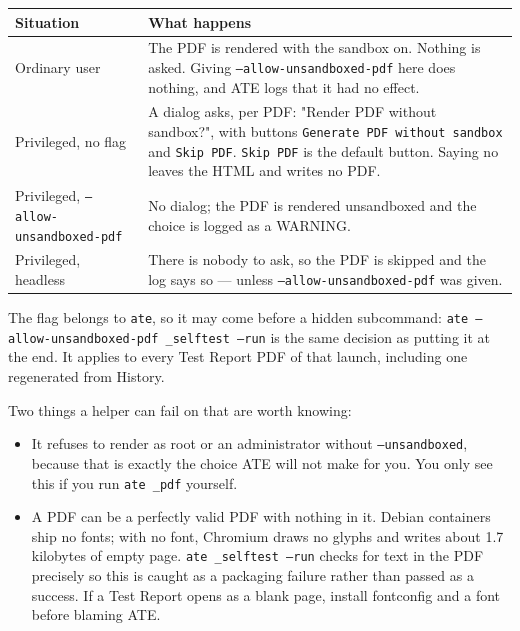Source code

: \begin{center}
\footnotesize
\begin{tabular}{@{}>{\raggedright\arraybackslash}p{4.2cm}>{\raggedright\arraybackslash}p{10.6cm}@{}}
\toprule
Situation & What happens \\
\midrule
Ordinary user & The PDF is rendered with the sandbox on. Nothing is asked. Giving
  \texttt{--allow-unsandboxed-pdf} here does nothing, and ATE logs that it had no effect. \\
Privileged, no flag & A dialog asks, per PDF: "Render PDF without sandbox?", with buttons
  \texttt{Generate PDF without sandbox} and \texttt{Skip PDF}. \texttt{Skip PDF} is the default
  button. Saying no leaves the HTML and writes no PDF. \\
Privileged, \texttt{--allow-}\allowbreak\texttt{unsandboxed-pdf} & No dialog; the PDF is rendered unsandboxed and the
  choice is logged as a WARNING. \\
Privileged, headless & There is nobody to ask, so the PDF is skipped and the log says so --- unless
  \texttt{--allow-unsandboxed-pdf} was given. \\
\bottomrule
\end{tabular}
\end{center}

The flag belongs to \texttt{ate}, so it may come before a hidden subcommand:
\texttt{ate --allow-unsandboxed-pdf \_selftest --run} is the same decision as putting it at the end.
It applies to every Test Report PDF of that launch, including one regenerated from History.

Two things a helper can fail on that are worth knowing:

\begin{itemize}
  \item It refuses to render as root or an administrator without \texttt{--unsandboxed}, because
    that is exactly the choice ATE will not make for you. You only see this if you run
    \texttt{ate \_pdf} yourself.
  \item A PDF can be a perfectly valid PDF with nothing in it. Debian containers ship no fonts; with
    no font, Chromium draws no glyphs and writes about 1.7 kilobytes of empty page. \texttt{ate
    \_selftest --run} checks for text in the PDF precisely so this is caught as a packaging failure
    rather than passed as a success. If a Test Report opens as a blank page, install fontconfig and
    a font before blaming ATE.
\end{itemize}

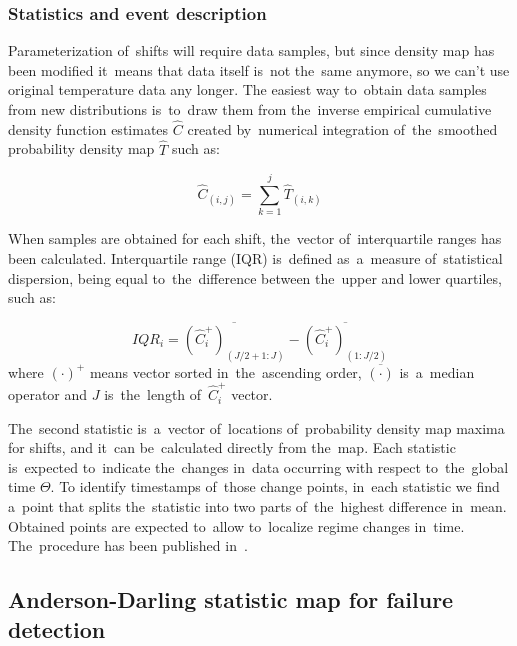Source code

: \subsubsection{Statistics and event description}

Parameterization of~shifts will require data samples, but since density map has been modified it~means that data itself is~not the~same anymore, so we can’t use original temperature data any longer. The easiest way to~obtain data samples from new distributions is~to~draw them from the~inverse empirical cumulative density function estimates $\hat{C}$ created by~numerical integration of~the~smoothed probability density map $\hat{T}$ \cite{devroye1986sample} such as:

\begin{equation}
  \hat{C}_{(i,j)}=\sum_{k=1}^j \hat{T}_{(i,k)}
\end{equation}

When samples are obtained for each shift, the~vector of~interquartile ranges has been calculated. Interquartile range (IQR) is~defined as~a~measure of~statistical dispersion, being equal to~the~difference between the~upper and lower quartiles, such as:

\begin{equation}
  IQR_i=\overline{\left(\hat{C}_i^+\right)_{(J/2+1:J)}}- \overline{\left(\hat{C}_i^+\right)_{(1:J/2)}}
\end{equation}
where $(\cdot)^+$ means vector sorted in~the~ascending order, $\overline{(\cdot)}$ is~a~median operator and $J$ is~the~length of~$\hat{C}_i^+$ vector.

The~second statistic is~a~vector of~locations of~probability density map maxima for shifts, and it~can be~calculated directly from the~map. Each statistic is~expected to~indicate the~changes in~data occurring with respect to~the~global time $\Theta$. To identify timestamps of~those change points, in~each statistic we find a~point that splits the~statistic into two parts of~the~highest difference in~mean. Obtained points are expected to~allow to~localize regime changes in~time. The~procedure has been published in~\cite{wodecki2016condition}.

\subsection{Anderson-Darling statistic map for failure detection}\label{temp_ad}

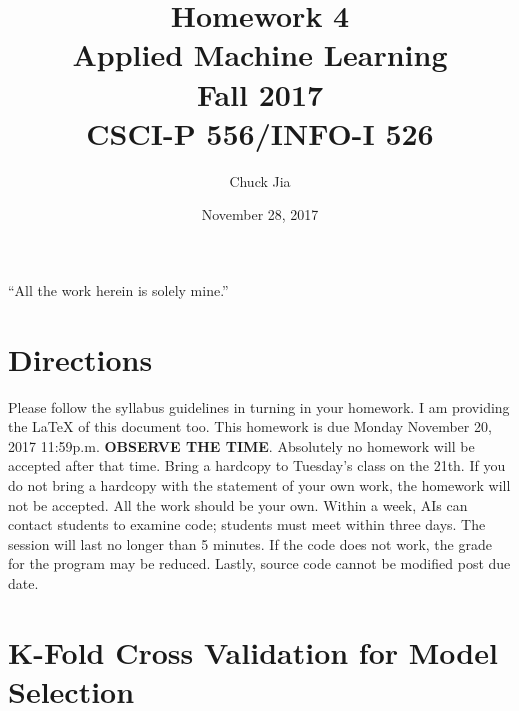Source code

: \documentclass{article}
\newcommand{\quotes}[1]{``#1''}
\begin{document}
\title{Homework 4\\ Applied Machine Learning \\ Fall 2017\\ CSCI-P 556/INFO-I 526}         %
\author{Chuck Jia}        %
\date{November 28, 2017}          %
\maketitle
\quotes{All the work herein is solely mine.}
\makeatother     %
\pagestyle{plain}
\section*{Directions}
Please follow the syllabus guidelines in turning in your homework.  I am providing the \LaTeX{} of this document too. This homework is due Monday November 20, 2017 11:59p.m. \textbf{OBSERVE THE  TIME}. Absolutely
no homework will be accepted after that time. Bring a hardcopy to Tuesday’s class on the 21th.
If you do not bring a hardcopy with the statement of your own work, the homework will not be
accepted. All the work should be your own.  Within a week, AIs can contact students to examine code; students must meet within three days.  The session will last no longer than 5 minutes.  If the code does not work, the grade for the program may be reduced.  Lastly, source code cannot be
 modified post due date.
 
 
 
  
\section*{K-Fold Cross Validation for Model Selection }
\end{document}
——
Assignment - Only the lines that contain the word "overline" should be copied from the material.

Result of the exercise -
  IQR_i=\overline{\left(\hat{C}_i^+\right)_{(J/2+1:J)}}- \overline{\left(\hat{C}_i^+\right)_{(1:J/2)}}
where $(\cdot)^+$ means vector sorted in~the~ascending order, $\overline{(\cdot)}$ is~a~median operator and $J$ is~the~length of~$\hat{C}_i^+$ vector.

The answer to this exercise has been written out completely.